◆ TASK OBJECTIVE
Repeat the entries beneath in their entirety, precisely as given.

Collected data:
'''

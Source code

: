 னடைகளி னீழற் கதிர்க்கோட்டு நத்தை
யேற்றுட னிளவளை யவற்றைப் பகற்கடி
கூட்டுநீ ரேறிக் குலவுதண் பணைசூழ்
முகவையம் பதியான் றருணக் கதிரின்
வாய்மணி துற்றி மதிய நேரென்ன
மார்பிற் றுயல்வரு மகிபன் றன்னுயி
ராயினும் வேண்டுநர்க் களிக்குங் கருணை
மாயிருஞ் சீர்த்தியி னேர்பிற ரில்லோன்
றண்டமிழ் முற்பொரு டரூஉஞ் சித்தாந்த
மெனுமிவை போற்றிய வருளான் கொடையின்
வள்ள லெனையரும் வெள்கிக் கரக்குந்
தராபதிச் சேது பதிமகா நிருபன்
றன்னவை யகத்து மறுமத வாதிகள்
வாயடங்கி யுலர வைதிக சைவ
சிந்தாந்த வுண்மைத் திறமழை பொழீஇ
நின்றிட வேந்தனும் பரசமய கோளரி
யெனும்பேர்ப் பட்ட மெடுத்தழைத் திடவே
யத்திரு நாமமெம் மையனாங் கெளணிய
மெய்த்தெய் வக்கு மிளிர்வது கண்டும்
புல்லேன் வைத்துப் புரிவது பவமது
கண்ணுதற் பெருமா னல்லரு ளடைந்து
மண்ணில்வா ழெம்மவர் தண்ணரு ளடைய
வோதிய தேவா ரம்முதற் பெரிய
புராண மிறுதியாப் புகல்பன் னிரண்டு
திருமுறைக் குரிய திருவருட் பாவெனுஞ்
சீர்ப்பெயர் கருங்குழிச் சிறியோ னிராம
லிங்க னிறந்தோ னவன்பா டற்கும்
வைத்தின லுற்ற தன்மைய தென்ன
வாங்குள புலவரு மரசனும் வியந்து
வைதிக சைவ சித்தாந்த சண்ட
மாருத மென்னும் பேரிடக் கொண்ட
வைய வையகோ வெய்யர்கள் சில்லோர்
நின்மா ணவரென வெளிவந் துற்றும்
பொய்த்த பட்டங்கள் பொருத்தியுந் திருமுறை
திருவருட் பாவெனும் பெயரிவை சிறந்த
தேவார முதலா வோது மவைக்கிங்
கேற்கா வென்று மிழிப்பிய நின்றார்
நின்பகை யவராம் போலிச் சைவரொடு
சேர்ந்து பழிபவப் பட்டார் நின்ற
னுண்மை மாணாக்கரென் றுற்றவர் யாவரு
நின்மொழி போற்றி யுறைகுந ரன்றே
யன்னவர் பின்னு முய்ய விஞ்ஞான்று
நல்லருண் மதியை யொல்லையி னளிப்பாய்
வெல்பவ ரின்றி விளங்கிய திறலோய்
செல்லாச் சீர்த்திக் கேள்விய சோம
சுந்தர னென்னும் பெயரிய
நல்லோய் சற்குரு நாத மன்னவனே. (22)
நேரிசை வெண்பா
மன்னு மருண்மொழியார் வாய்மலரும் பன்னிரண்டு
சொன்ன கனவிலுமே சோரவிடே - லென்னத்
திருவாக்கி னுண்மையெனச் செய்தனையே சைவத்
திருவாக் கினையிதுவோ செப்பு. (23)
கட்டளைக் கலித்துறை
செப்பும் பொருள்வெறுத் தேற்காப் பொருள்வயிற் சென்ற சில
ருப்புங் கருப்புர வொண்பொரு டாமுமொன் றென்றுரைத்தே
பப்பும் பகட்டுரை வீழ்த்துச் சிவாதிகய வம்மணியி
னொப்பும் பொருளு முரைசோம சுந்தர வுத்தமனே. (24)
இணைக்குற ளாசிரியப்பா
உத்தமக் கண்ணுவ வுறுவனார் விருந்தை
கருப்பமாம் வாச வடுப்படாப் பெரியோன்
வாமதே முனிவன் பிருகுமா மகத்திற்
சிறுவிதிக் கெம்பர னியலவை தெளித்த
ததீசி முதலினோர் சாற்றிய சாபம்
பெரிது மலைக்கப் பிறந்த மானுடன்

'''

◆ ANSWER SPACE
Source code

: னடைகளி னீழற் கதிர்க்கோட்டு நத்தை
யேற்றுட னிளவளை யவற்றைப் பகற்கடி
கூட்டுநீ ரேறிக் குலவுதண் பணைசூழ்
முகவையம் பதியான் றருணக் கதிரின்
வாய்மணி துற்றி மதிய நேரென்ன
மார்பிற் றுயல்வரு மகிபன் றன்னுயி
ராயினும் வேண்டுநர்க் களிக்குங் கருணை
மாயிருஞ் சீர்த்தியி னேர்பிற ரில்லோன்
றண்டமிழ் முற்பொரு டரூஉஞ் சித்தாந்த
மெனுமிவை போற்றிய வருளான் கொடையின்
வள்ள லெனையரும் வெள்கிக் கரக்குந்
தராபதிச் சேது பதிமகா நிருபன்
றன்னவை யகத்து மறுமத வாதிகள்
வாயடங்கி யுலர வைதிக சைவ
சிந்தாந்த வுண்மைத் திறமழை பொழீஇ
நின்றிட வேந்தனும் பரசமய கோளரி
யெனும்பேர்ப் பட்ட மெடுத்தழைத் திடவே
யத்திரு நாமமெம் மையனாங் கெளணிய
மெய்த்தெய் வக்கு மிளிர்வது கண்டும்
புல்லேன் வைத்துப் புரிவது பவமது
கண்ணுதற் பெருமா னல்லரு ளடைந்து
மண்ணில்வா ழெம்மவர் தண்ணரு ளடைய
வோதிய தேவா ரம்முதற் பெரிய
புராண மிறுதியாப் புகல்பன் னிரண்டு
திருமுறைக் குரிய திருவருட் பாவெனுஞ்
சீர்ப்பெயர் கருங்குழிச் சிறியோ னிராம
லிங்க னிறந்தோ னவன்பா டற்கும்
வைத்தின லுற்ற தன்மைய தென்ன
வாங்குள புலவரு மரசனும் வியந்து
வைதிக சைவ சித்தாந்த சண்ட
மாருத மென்னும் பேரிடக் கொண்ட
வைய வையகோ வெய்யர்கள் சில்லோர்
நின்மா ணவரென வெளிவந் துற்றும்
பொய்த்த பட்டங்கள் பொருத்தியுந் திருமுறை
திருவருட் பாவெனும் பெயரிவை சிறந்த
தேவார முதலா வோது மவைக்கிங்
கேற்கா வென்று மிழிப்பிய நின்றார்
நின்பகை யவராம் போலிச் சைவரொடு
சேர்ந்து பழிபவப் பட்டார் நின்ற
னுண்மை மாணாக்கரென் றுற்றவர் யாவரு
நின்மொழி போற்றி யுறைகுந ரன்றே
யன்னவர் பின்னு முய்ய விஞ்ஞான்று
நல்லருண் மதியை யொல்லையி னளிப்பாய்
வெல்பவ ரின்றி விளங்கிய திறலோய்
செல்லாச் சீர்த்திக் கேள்விய சோம
சுந்தர னென்னும் பெயரிய
நல்லோய் சற்குரு நாத மன்னவனே. (22)
நேரிசை வெண்பா
மன்னு மருண்மொழியார் வாய்மலரும் பன்னிரண்டு
சொன்ன கனவிலுமே சோரவிடே - லென்னத்
திருவாக்கி னுண்மையெனச் செய்தனையே சைவத்
திருவாக் கினையிதுவோ செப்பு. (23)
கட்டளைக் கலித்துறை
செப்பும் பொருள்வெறுத் தேற்காப் பொருள்வயிற் சென்ற சில
ருப்புங் கருப்புர வொண்பொரு டாமுமொன் றென்றுரைத்தே
பப்பும் பகட்டுரை வீழ்த்துச் சிவாதிகய வம்மணியி
னொப்பும் பொருளு முரைசோம சுந்தர வுத்தமனே. (24)
இணைக்குற ளாசிரியப்பா
உத்தமக் கண்ணுவ வுறுவனார் விருந்தை
கருப்பமாம் வாச வடுப்படாப் பெரியோன்
வாமதே முனிவன் பிருகுமா மகத்திற்
சிறுவிதிக் கெம்பர னியலவை தெளித்த
ததீசி முதலினோர் சாற்றிய சாபம்
பெரிது மலைக்கப் பிறந்த மானுடன்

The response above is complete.